Mit anderen Worten: Mit ihren Sparprogrammen hat die Troika vor allem die Kapitalflucht gefördert und die Kassen der griechischen Unternehmen gefüllt. Ihnen floss praktisch der ganze Nutzen der verbesserten Außenbilanz zu. Der Staat hingegen konnte seine Nettofinanzierungsposition kaum verbessern. Das Defizit schrumpfte lediglich von 15,1 auf 13,3 Milliarden Euro. (In Prozent des BIP gemessen, ist das sogar eine Verschlechterung.

Im zivilen Konkursverfahren zivilisierter Länder muss der Konkursverwalter auch die Interessen der Schuldner wahren, und ein neutraler Konkursrichter wacht darüber. Im konkreten Fall heisst das, dass die Sachwalter die Notwendigkeit, das Schuldnerland auf Export zu trimmen, gegen die Gefahr abwägen muss, dass ein zu rigoroses Sparprogramm die einheimische Nachfrage abwürgt. Dies zu vermeiden, liegt übrigens auch im Interesse der Gläubiger, denn die meisten Exportunternehmen sind auch auf den Binnenmarkt angewiesen.
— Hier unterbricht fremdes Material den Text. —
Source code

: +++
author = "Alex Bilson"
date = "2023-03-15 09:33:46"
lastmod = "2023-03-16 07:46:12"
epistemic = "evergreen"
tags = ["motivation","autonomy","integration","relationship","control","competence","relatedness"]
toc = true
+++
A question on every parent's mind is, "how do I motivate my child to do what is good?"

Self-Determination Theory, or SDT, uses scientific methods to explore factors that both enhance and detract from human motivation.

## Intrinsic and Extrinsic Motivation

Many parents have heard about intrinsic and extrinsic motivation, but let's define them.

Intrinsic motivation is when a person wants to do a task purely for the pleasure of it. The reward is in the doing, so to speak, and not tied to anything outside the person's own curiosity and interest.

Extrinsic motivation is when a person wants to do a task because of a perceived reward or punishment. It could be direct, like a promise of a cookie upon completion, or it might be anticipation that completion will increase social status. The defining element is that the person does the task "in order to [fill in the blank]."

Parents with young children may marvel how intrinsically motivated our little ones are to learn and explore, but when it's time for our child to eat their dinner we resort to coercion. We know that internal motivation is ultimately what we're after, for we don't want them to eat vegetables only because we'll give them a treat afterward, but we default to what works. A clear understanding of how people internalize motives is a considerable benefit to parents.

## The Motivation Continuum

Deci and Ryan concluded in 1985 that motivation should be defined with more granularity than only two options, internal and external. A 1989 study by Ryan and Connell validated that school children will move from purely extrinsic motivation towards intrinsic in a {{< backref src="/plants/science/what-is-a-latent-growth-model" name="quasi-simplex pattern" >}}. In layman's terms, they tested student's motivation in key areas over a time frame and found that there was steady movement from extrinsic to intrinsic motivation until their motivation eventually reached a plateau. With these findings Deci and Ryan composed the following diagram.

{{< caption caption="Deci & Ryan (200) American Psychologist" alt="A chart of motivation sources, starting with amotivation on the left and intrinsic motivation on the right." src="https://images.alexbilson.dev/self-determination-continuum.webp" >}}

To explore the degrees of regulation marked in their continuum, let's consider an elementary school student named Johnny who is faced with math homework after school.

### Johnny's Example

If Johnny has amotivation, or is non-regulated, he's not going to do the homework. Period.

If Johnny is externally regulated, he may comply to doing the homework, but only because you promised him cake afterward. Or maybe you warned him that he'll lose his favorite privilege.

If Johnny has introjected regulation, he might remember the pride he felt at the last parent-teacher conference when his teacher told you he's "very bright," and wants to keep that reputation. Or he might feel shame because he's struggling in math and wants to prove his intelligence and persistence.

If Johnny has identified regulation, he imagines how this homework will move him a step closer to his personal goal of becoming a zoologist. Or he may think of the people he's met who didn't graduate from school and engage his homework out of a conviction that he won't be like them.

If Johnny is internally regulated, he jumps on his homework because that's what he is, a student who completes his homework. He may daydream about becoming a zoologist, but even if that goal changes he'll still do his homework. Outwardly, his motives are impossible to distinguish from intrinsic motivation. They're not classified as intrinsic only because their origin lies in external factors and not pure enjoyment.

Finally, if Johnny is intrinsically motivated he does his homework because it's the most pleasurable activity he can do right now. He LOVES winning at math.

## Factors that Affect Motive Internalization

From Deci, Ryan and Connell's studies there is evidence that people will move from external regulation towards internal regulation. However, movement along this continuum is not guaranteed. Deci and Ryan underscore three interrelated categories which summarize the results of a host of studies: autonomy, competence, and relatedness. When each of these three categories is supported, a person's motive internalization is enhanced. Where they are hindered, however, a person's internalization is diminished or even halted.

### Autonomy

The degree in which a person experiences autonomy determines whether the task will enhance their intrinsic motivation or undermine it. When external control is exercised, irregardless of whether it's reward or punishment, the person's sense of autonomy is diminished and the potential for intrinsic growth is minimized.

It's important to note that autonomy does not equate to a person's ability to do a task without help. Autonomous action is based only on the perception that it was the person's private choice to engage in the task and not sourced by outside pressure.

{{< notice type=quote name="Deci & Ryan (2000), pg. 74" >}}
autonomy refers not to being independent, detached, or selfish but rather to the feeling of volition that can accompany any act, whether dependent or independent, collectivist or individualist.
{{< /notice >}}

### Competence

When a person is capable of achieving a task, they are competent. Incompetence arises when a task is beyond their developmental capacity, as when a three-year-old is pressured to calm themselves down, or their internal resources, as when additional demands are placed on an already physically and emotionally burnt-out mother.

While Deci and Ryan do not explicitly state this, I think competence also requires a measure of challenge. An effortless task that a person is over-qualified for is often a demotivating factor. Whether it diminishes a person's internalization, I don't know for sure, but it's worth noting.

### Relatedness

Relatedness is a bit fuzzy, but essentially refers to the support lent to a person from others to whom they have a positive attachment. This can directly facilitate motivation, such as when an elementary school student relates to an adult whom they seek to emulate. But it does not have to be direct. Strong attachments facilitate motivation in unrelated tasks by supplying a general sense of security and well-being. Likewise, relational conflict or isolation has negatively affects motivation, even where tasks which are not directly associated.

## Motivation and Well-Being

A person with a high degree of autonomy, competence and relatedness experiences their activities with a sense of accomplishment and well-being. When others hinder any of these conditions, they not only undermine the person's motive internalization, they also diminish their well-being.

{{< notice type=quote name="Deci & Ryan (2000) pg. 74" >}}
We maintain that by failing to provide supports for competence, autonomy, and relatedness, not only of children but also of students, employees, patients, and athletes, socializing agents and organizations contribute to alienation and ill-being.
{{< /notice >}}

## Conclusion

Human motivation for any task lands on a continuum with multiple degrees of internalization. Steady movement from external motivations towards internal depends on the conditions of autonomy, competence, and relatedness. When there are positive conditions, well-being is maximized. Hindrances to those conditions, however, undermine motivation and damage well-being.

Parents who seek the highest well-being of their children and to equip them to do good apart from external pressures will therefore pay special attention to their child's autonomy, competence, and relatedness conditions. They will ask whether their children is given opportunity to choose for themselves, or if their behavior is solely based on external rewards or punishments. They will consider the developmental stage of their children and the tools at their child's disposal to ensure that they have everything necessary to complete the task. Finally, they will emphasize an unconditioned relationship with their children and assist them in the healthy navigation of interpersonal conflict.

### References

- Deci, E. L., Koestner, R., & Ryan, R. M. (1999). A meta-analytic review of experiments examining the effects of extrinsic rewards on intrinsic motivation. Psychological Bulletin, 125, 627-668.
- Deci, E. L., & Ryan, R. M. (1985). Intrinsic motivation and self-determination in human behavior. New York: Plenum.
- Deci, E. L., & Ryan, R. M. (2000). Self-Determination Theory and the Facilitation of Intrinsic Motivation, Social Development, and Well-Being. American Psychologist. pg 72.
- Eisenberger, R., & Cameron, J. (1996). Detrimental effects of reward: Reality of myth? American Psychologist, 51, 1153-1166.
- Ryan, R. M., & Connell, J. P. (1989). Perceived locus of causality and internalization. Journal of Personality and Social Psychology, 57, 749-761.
Es brauchte nicht viel Phantasie, um sich auszumalen, wie sich die kombinierte Aussicht auf Massenentlassungen beim Staat, Kürzungen des Mindestlohns, der Arbeitslosengelder und der Renten, gekoppelt mit düsteren langfristigen Wirtschaftsprognosen auf die Konsumlust auswirkt. Das tatsächliche Ausmaß des Einbruchs seit dem 3,. Quartal 2007 hat dann allerdings die schlimmsten Befürchtungen noch übertroffen: 68 Prozent weniger Bauvolumen, 27,5 Prozent weniger Industrieproduktion (ohne Bau), 50 Prozent weniger Detailhandelsumsatz, 75 Prozent weniger Autozulassungen usw.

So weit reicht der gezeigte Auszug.